[Task]: The answer must consist of the entire listing, repeated exactly.

[Task input]:

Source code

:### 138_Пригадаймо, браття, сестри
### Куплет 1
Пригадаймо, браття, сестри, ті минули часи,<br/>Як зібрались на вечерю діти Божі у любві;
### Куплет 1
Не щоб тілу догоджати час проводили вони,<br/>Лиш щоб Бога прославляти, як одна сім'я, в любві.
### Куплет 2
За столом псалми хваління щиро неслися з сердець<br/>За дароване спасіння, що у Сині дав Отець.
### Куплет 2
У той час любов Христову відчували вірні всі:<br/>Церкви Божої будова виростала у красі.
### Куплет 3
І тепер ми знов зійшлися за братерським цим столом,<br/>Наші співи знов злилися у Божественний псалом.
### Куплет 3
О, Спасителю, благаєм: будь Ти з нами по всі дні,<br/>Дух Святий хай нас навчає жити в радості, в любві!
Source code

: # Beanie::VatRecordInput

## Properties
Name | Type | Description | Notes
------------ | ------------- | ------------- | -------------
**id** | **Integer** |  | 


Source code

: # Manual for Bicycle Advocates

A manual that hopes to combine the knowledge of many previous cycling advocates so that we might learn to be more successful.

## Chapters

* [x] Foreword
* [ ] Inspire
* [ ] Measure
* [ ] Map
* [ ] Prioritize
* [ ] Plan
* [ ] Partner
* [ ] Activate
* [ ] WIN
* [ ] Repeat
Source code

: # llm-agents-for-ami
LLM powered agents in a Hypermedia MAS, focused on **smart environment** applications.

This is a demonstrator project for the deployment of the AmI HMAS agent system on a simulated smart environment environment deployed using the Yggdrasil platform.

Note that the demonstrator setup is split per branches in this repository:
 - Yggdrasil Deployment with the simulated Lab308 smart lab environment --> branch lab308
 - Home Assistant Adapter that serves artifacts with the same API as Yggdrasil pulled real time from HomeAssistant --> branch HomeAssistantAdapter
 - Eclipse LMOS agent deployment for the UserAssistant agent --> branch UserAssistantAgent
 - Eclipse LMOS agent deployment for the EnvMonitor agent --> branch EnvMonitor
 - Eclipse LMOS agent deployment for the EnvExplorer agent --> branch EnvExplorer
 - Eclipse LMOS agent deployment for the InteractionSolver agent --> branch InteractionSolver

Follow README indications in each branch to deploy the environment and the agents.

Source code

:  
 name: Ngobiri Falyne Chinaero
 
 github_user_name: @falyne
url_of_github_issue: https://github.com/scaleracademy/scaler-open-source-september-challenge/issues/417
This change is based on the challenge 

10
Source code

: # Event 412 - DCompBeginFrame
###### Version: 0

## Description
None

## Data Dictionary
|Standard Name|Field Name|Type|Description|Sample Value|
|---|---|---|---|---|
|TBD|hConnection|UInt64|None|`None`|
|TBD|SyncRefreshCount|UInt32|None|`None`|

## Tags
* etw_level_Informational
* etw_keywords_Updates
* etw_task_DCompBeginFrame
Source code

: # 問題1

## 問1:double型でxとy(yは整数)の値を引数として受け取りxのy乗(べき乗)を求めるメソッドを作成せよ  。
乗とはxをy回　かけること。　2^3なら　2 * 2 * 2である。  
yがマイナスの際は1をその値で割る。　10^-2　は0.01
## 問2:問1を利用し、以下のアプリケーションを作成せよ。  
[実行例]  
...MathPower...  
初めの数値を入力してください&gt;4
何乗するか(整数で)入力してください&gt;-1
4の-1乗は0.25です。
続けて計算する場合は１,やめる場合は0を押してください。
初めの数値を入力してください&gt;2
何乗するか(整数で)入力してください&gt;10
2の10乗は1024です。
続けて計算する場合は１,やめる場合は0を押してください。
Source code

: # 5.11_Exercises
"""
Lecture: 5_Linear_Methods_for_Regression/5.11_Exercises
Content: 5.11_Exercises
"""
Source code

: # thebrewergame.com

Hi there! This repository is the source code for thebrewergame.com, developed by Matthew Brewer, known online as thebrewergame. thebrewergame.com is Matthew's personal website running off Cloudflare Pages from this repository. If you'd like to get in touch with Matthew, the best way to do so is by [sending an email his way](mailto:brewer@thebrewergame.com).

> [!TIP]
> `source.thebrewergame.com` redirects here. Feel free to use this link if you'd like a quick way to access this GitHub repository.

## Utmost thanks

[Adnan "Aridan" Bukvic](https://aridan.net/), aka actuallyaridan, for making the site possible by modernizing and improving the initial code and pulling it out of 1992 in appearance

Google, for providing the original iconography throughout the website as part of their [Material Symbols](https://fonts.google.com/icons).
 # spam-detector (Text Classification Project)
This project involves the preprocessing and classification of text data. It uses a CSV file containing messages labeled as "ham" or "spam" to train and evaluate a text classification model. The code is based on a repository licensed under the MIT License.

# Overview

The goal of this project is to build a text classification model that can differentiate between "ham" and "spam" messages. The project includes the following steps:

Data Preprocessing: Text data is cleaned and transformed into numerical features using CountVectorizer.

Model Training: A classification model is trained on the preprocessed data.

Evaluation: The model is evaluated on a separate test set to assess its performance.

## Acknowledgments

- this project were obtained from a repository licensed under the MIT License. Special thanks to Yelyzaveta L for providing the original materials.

[Result for this exercise]:
Source code

:### 138_Пригадаймо, браття, сестри
### Куплет 1
Пригадаймо, браття, сестри, ті минули часи,<br/>Як зібрались на вечерю діти Божі у любві;
### Куплет 1
Не щоб тілу догоджати час проводили вони,<br/>Лиш щоб Бога прославляти, як одна сім'я, в любві.
### Куплет 2
За столом псалми хваління щиро неслися з сердець<br/>За дароване спасіння, що у Сині дав Отець.
### Куплет 2
У той час любов Христову відчували вірні всі:<br/>Церкви Божої будова виростала у красі.
### Куплет 3
І тепер ми знов зійшлися за братерським цим столом,<br/>Наші співи знов злилися у Божественний псалом.
### Куплет 3
О, Спасителю, благаєм: будь Ти з нами по всі дні,<br/>Дух Святий хай нас навчає жити в радості, в любві!
Source code

: # Beanie::VatRecordInput

## Properties
Name | Type | Description | Notes
------------ | ------------- | ------------- | -------------
**id** | **Integer** |  | 


Source code

: # Manual for Bicycle Advocates

A manual that hopes to combine the knowledge of many previous cycling advocates so that we might learn to be more successful.

## Chapters

* [x] Foreword
* [ ] Inspire
* [ ] Measure
* [ ] Map
* [ ] Prioritize
* [ ] Plan
* [ ] Partner
* [ ] Activate
* [ ] WIN
* [ ] Repeat
Source code

: # llm-agents-for-ami
LLM powered agents in a Hypermedia MAS, focused on **smart environment** applications.

This is a demonstrator project for the deployment of the AmI HMAS agent system on a simulated smart environment environment deployed using the Yggdrasil platform.

Note that the demonstrator setup is split per branches in this repository:
 - Yggdrasil Deployment with the simulated Lab308 smart lab environment --> branch lab308
 - Home Assistant Adapter that serves artifacts with the same API as Yggdrasil pulled real time from HomeAssistant --> branch HomeAssistantAdapter
 - Eclipse LMOS agent deployment for the UserAssistant agent --> branch UserAssistantAgent
 - Eclipse LMOS agent deployment for the EnvMonitor agent --> branch EnvMonitor
 - Eclipse LMOS agent deployment for the EnvExplorer agent --> branch EnvExplorer
 - Eclipse LMOS agent deployment for the InteractionSolver agent --> branch InteractionSolver

Follow README indications in each branch to deploy the environment and the agents.

Source code

:  
 name: Ngobiri Falyne Chinaero
 
 github_user_name: @falyne
url_of_github_issue: https://github.com/scaleracademy/scaler-open-source-september-challenge/issues/417
This change is based on the challenge 

10
Source code

: # Event 412 - DCompBeginFrame
###### Version: 0

## Description
None

## Data Dictionary
|Standard Name|Field Name|Type|Description|Sample Value|
|---|---|---|---|---|
|TBD|hConnection|UInt64|None|`None`|
|TBD|SyncRefreshCount|UInt32|None|`None`|

## Tags
* etw_level_Informational
* etw_keywords_Updates
* etw_task_DCompBeginFrame
Source code

: # 問題1

## 問1:double型でxとy(yは整数)の値を引数として受け取りxのy乗(べき乗)を求めるメソッドを作成せよ  。
乗とはxをy回　かけること。　2^3なら　2 * 2 * 2である。  
yがマイナスの際は1をその値で割る。　10^-2　は0.01
## 問2:問1を利用し、以下のアプリケーションを作成せよ。  
[実行例]  
...MathPower...  
初めの数値を入力してください&gt;4
何乗するか(整数で)入力してください&gt;-1
4の-1乗は0.25です。
続けて計算する場合は１,やめる場合は0を押してください。
初めの数値を入力してください&gt;2
何乗するか(整数で)入力してください&gt;10
2の10乗は1024です。
続けて計算する場合は１,やめる場合は0を押してください。
Source code

: # 5.11_Exercises
"""
Lecture: 5_Linear_Methods_for_Regression/5.11_Exercises
Content: 5.11_Exercises
"""
Source code

: # thebrewergame.com

Hi there! This repository is the source code for thebrewergame.com, developed by Matthew Brewer, known online as thebrewergame. thebrewergame.com is Matthew's personal website running off Cloudflare Pages from this repository. If you'd like to get in touch with Matthew, the best way to do so is by [sending an email his way](mailto:brewer@thebrewergame.com).

> [!TIP]
> `source.thebrewergame.com` redirects here. Feel free to use this link if you'd like a quick way to access this GitHub repository.

## Utmost thanks

[Adnan "Aridan" Bukvic](https://aridan.net/), aka actuallyaridan, for making the site possible by modernizing and improving the initial code and pulling it out of 1992 in appearance

Google, for providing the original iconography throughout the website as part of their [Material Symbols](https://fonts.google.com/icons).
 # spam-detector (Text Classification Project)
This project involves the preprocessing and classification of text data. It uses a CSV file containing messages labeled as "ham" or "spam" to train and evaluate a text classification model. The code is based on a repository licensed under the MIT License.

# Overview

The goal of this project is to build a text classification model that can differentiate between "ham" and "spam" messages. The project includes the following steps:

Data Preprocessing: Text data is cleaned and transformed into numerical features using CountVectorizer.

Model Training: A classification model is trained on the preprocessed data.

Evaluation: The model is evaluated on a separate test set to assess its performance.

## Acknowledgments

- this project were obtained from a repository licensed under the MIT License. Special thanks to Yelyzaveta L for providing the original materials.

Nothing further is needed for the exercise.